→ **Problem**
All entries below must be given again exactly as they stand.

→ **Given records**

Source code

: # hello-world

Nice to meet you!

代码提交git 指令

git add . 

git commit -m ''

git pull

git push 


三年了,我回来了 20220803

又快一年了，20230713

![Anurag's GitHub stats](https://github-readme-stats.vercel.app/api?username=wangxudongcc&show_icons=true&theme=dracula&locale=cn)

→ **Response below**
Source code

: # hello-world

Nice to meet you!

代码提交git 指令

git add . 

git commit -m ''

git pull

git push 


三年了,我回来了 20220803

又快一年了，20230713

![Anurag's GitHub stats](https://github-readme-stats.vercel.app/api?username=wangxudongcc&show_icons=true&theme=dracula&locale=cn)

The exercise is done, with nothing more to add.